Sternocostoclavicular hyperostosis and the impact of diagnostic delay: Comment on the article by van der Kloot et al


Sternocostoclavicular Hyperostosis and the Impact of Diagnostic Delay: Comment on the Article by van der Kloot et al

To the Editors:

We read with great interest the article by van der Kloot et al, recently published in Arthritis Care & Research, regarding the diagnostic delay in sternocostoclavicular hyperostosis (SCCH) (1). We fully agree with van der Kloot et al, both on the detrimental consequences of a delayed diagnosis of SCCH on various aspects of the quality of life, and on the need for greater awareness of the anterior chest wall (ACW) pain syndromes by the general practitioners.

In 1987, Kahn suggested the acronym SAPHO (which stands for synovitis, acne, pustulosis, hyperostosis, and osteitis syndrome) in order to unify various conditions characterized mainly by osteitis/hyperostotic lesions of the ACW (2). Therefore, SAPHO syndrome can be considered a “useful concept” that unifies several disorders sharing some clinical, radiologic, and pathologic characteristics, especially osteitis/hyperostotic lesions of the ACW. This means that the understanding of SAPHO syndrome is also very important in musculoskeletal radiology, since such awareness could facilitate the differentiation from other entities that produce similar radiographic findings but have different prognoses and treatments, such as osteomyelitis, Ewing's sarcoma, metastasis, and Paget's disease of bone (3).

Our work, previously published in Arthritis Care & Research, indicated that SCCH represents the first osteoarticular symptom in 70% of patients with SAPHO syndrome followed in our tertiary referral rheumatology unit (4). In our experience, the diagnostic delay led to the execution of inappropriate investigations and the prescription of inadequate treatment. In addition, we reported that 19 patients had a history of several admissions to the emergency room for a suspected acute cardiac event. The median ages, both at the time of the first osteoarticular symptom of the disease and at the time of the diagnosis, are shown in Table 1. It is also worth recalling that skin lesions may not be accounted for when they are either episodic or appear after bone lesions.

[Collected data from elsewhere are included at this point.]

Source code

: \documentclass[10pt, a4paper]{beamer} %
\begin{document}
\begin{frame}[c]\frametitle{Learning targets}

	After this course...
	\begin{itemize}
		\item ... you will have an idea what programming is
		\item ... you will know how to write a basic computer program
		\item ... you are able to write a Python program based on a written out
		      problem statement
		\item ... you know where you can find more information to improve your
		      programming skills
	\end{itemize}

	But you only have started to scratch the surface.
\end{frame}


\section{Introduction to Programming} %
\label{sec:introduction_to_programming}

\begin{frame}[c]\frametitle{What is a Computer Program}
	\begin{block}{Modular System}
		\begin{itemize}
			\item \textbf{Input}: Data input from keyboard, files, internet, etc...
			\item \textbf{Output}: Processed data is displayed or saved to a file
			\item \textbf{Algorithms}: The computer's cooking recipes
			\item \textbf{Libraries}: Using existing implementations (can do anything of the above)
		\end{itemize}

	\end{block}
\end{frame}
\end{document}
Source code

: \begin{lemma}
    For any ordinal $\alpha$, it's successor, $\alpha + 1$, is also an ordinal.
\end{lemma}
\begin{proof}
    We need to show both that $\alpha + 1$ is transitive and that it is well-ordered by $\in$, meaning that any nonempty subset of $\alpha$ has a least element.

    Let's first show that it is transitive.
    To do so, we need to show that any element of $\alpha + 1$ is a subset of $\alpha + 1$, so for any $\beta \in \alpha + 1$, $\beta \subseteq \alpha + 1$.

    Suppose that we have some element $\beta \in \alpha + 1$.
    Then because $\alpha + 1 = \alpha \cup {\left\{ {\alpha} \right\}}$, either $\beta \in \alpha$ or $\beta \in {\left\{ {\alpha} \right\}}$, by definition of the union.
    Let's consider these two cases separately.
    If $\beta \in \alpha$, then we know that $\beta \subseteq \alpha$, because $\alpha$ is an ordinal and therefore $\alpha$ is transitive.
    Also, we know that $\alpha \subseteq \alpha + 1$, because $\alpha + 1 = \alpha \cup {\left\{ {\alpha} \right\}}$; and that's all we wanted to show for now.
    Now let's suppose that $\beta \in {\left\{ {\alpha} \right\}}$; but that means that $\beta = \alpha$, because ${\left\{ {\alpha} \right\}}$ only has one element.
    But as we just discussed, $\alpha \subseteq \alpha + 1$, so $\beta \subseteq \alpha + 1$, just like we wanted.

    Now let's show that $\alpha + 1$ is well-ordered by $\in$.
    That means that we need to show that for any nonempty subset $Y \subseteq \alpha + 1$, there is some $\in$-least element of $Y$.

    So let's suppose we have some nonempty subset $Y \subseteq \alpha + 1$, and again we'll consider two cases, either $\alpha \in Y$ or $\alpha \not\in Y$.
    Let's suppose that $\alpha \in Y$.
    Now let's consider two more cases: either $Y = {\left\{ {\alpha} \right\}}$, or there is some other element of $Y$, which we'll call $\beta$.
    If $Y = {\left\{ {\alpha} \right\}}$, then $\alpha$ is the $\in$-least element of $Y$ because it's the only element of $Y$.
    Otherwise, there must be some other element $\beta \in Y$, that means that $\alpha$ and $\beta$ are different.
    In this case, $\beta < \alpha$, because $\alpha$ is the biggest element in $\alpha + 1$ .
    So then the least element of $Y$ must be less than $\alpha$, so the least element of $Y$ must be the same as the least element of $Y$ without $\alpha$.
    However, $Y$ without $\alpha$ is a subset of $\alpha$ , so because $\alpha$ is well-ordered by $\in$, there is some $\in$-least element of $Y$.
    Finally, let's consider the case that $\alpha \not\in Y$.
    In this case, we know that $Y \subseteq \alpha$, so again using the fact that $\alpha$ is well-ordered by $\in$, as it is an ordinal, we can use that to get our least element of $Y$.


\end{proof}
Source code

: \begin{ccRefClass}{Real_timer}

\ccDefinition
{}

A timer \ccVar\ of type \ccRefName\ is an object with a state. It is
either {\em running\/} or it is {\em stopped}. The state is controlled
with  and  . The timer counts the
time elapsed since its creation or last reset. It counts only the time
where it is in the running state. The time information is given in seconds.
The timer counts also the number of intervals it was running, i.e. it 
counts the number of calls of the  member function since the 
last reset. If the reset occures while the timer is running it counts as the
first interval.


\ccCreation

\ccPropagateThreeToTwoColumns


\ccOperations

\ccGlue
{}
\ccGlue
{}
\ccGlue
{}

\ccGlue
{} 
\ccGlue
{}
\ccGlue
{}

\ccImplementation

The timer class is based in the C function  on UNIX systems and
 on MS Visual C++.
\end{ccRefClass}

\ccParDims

Table 1. Diagnostic delay in a cohort of 71 patients with SAPHO syndrome*
  • *

    Values are the median (interquartile range). SAPHO = synovitis, acne, pustulosis, hyperostosis, and osteitis.

Age at first osteoarticular symptoms, years38.5 (33.7–50.2)
Age at SAPHO syndrome diagnosis, years45.5 (35.7–54.0)

We would like to point out that SCCH is the typical target of SAPHO syndrome, representing the mainstay of the diagnosis, but it is not pathognomonic of the disease. A similar involvement may also be seen in spondylarthropathies, especially in psoriatic arthritis (PsA). In PsA, however, SCCH is more frequently a late complication of the disease and does not usually involve the medial end of the claviculae. We think osteitis/hyperostosis of this difficult anatomic site should be regarded as a distinguishing feature of SAPHO syndrome.

In conclusion, we agree that diagnostic delays are relevant, but they could be due to the fact that the first referral of these patients is usually not to a rheumatologist. Therefore we firmly hope, as already suggested (4), that other specialists such as dermatologists, emergency room doctors, and general practitioners have greater confidence in recognizing this condition.

Matteo Colina MD*, Marcello Govoni MD*, Francesco Trotta MD*, Carlo Orzincolo MD†, * University of Ferrara, Ferrara, Italy, † Hospital of Faenza, Faenza, Italy.